Больная собака вихляется по нашему району, ищет спасения у людей, бежит то за одним, то за другим, будто пробуя всех на доброту. Должно быть, этот щен переболел чумкой, его заносит, он лишен координации, падает, ноги подкашиваются, но щен как бы не замечает за собой, что вихляется и болен. Тянется к людям. На морде покорность брошенной, но не обиженной этим собаки. Но не об этом. Добрые люди обречены на гибель. Через страдания за всех и все. Это, пожалуй, один из самых больших секретов добрых, обреченных людей. Шукшин, например. Это к моим размышлениям о том, что есть люди, которым стыдно жить, что такие люди затрачивают гигантские усилия, чтобы преодолеть свой вселенский стыд. На этой основе возникают целые учения, даже религии. Социализм, например. Я вот кручусь вокруг Сенеки и Нерона, а подступиться боюсь. Как оберегала Сенеку жена, должно быть! Даже смерть для них была спасительной. Счастливым избавлением. И какой разговор мог быть между ними! Ведь не зря Феллини ввел в «Сатирикон» супружескую пару, кончающую самоубийством.
Болит сердце. И ничего-то поделать с собой не могу. Когда приходит беда, становится ясно, что нет душевного выхода. Наш лживый советский оптимизм не больше, чем духовная демагогия. С высоты истинного горя, постигшего твою душу, все видится нечистоплотным бодрячеством, цель которого не в исцелении чужой души, а в утолении собственного ненасытного любопытства. Но презирать людей за это не стоит. Они хотят соучаствовать в твоем горе, т.к. нет иной духовной пищи. А своего горя – когда еще дождешься. Какая-то пустыня. Верно говорил Вася. Как он был прав. Духовное Поволжье.

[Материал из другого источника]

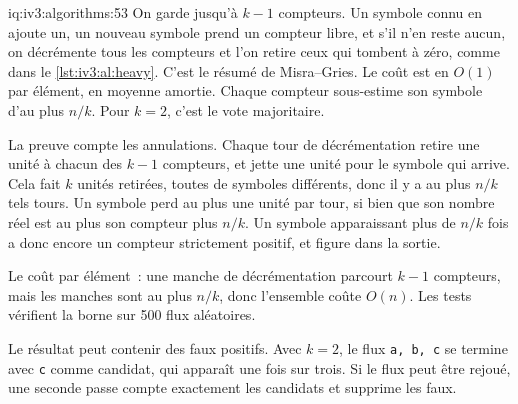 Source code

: \begin{solution}{iq:iv3:algorithms:53}
On garde jusqu'à $k - 1$ compteurs. Un symbole connu en ajoute un, un nouveau symbole prend un compteur libre, et s'il n'en reste aucun, on décrémente tous les compteurs et l'on retire ceux qui tombent à zéro, comme dans le \cref{lst:iv3:al:heavy}. C'est le résumé de Misra--Gries. Le coût est en $O(1)$ par élément, en moyenne amortie. Chaque compteur sous-estime son symbole d'au plus $n/k$. Pour $k = 2$, c'est le vote majoritaire.
\label{lst:iv3:al:heavy}

La preuve compte les annulations. Chaque tour de décrémentation retire une unité à chacun des $k - 1$ compteurs, et jette une unité pour le symbole qui arrive. Cela fait $k$ unités retirées, toutes de symboles différents, donc il y a au plus $n / k$ tels tours. Un symbole perd au plus une unité par tour, si bien que son nombre réel est au plus son compteur plus $n / k$. Un symbole apparaissant plus de $n/k$ fois a donc encore un compteur strictement positif, et figure dans la sortie.

Le coût par élément~: une manche de décrémentation parcourt $k - 1$ compteurs, mais les manches sont au plus $n / k$, donc l'ensemble coûte $O(n)$. Les tests vérifient la borne sur 500 flux aléatoires.

Le résultat peut contenir des faux positifs. Avec $k = 2$, le flux \texttt{a, b, c} se termine avec \texttt{c} comme candidat, qui apparaît une fois sur trois. Si le flux peut être rejoué, une seconde passe compte exactement les candidats et supprime les faux.

\end{solution}

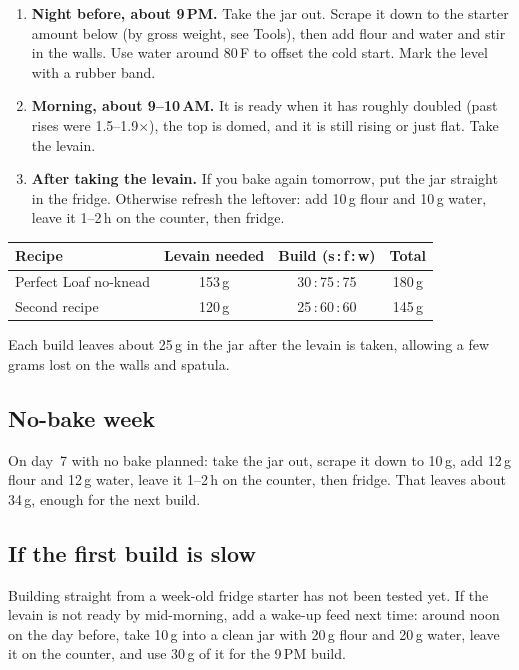 \documentclass[11pt]{article}
\newcommand{\feed}[3]{#1\,:\,#2\,:\,#3}   %
\newcommand{\plNeed}{153}
\newcommand{\plS}{30}\newcommand{\plF}{75}\newcommand{\plW}{75}
\newcommand{\plTotal}{180}
\newcommand{\rbNeed}{120}
\newcommand{\rbS}{25}\newcommand{\rbF}{60}\newcommand{\rbW}{60}
\newcommand{\rbTotal}{145}
\newcommand{\refF}{10}\newcommand{\refW}{10}
\newcommand{\mainS}{10}\newcommand{\mainF}{12}\newcommand{\mainW}{12}
\newcommand{\buildTime}{9\,PM}
\newcommand{\readyTime}{9--10\,AM}
\begin{document}
\begin{enumerate}
  \item \textbf{Night before, about \buildTime.} Take the jar out. Scrape it down to
        the starter amount below (by gross weight, see Tools), then add flour and
        water and stir in the walls. Use water around 80\,\textdegree F to offset the
        cold start. Mark the level with a rubber band.
  \item \textbf{Morning, about \readyTime.} It is ready when it has roughly
        doubled (past rises were 1.5--1.9$\times$), the top is domed, and it is still
        rising or just flat. Take the levain.
  \item \textbf{After taking the levain.} If you bake again tomorrow, put the jar
        straight in the fridge. Otherwise refresh the leftover: add \refF\,g flour and
        \refW\,g water, leave it 1--2\,h on the counter, then fridge.
\end{enumerate}

\begin{center}
\begin{tabular}{@{}lccc@{}}
\toprule
Recipe & Levain needed & Build (s\,:\,f\,:\,w) & Total \\
\midrule
Perfect Loaf no-knead & \plNeed\,g & \feed{\plS}{\plF}{\plW} & \plTotal\,g \\
Second recipe          & \rbNeed\,g & \feed{\rbS}{\rbF}{\rbW} & \rbTotal\,g \\
\bottomrule
\end{tabular}
\end{center}

Each build leaves about 25\,g in the jar after the levain is taken, allowing a few
grams lost on the walls and spatula.

\subsection*{No-bake week}

On day~7 with no bake planned: take the jar out, scrape it down to \mainS\,g, add
\mainF\,g flour and \mainW\,g water, leave it 1--2\,h on the counter, then fridge.
That leaves about 34\,g, enough for the next build.

\subsection*{If the first build is slow}

Building straight from a week-old fridge starter has not been tested yet. If the
levain is not ready by mid-morning, add a wake-up feed next time: around noon on the
day before, take 10\,g into a clean jar with 20\,g flour and 20\,g water, leave it on
the counter, and use 30\,g of it for the \buildTime{} build.
\end{document}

Шукшин не мог до конца поверить в сложившуюся систему, где таланты не открываются, а назначаются.
Что до пенсии можно проходить в молодых.
Что в классики надо загодя записываться в очередь.
Пройдет время. Шукшина начнут забывать. Может, осядет в памяти людей документальная пыль от его произведений, от его существования, от его души. Может, именно игра его скупого по нашим временам воображения ляжет в копилку людей. Шукшин войдет (уже вошел) в кровь нации. Значит, навсегда. В кровь больной, оговорюсь, нации. Умиравшей было. Забудут имя или не забудут, разве в этом дело?! Он всплывет неназванным, как византийский сюжет в «Калине красной». От матери. Не высказано, а всплывет. Этим, глубинным, и жива нация.
Лет 6 назад, точно я уже не помню, меня пригласили на Горьковскую киностудию в группу «Степан Разин». К этому времени я начал сниматься в кино, приглашения для беседы с режиссером стали обычным делом. Правда, предлагали в основном роли небольшие и однообразные: пьяниц и уголовников. Одним словом, намечался путь комедийного узкотипажного актера. Сценарий «Степан Разин» я прочел, если не ошибаюсь, еще в Кемерове или даже раньше, в Перми, в то время, когда еще и не подозревал, что буду работать в Москве. Но тогда я отметил про себя, что с удовольствием, с азартом даже, сыграл бы Матвея Иванова. Разумеется, если бы по этому сценарию можно было сделать инсценировку. Направляясь на встречу с режиссером, я не строил никаких планов, а думал соглашаться на любую роль, а, впрочем, даже не так, просто шел – и все.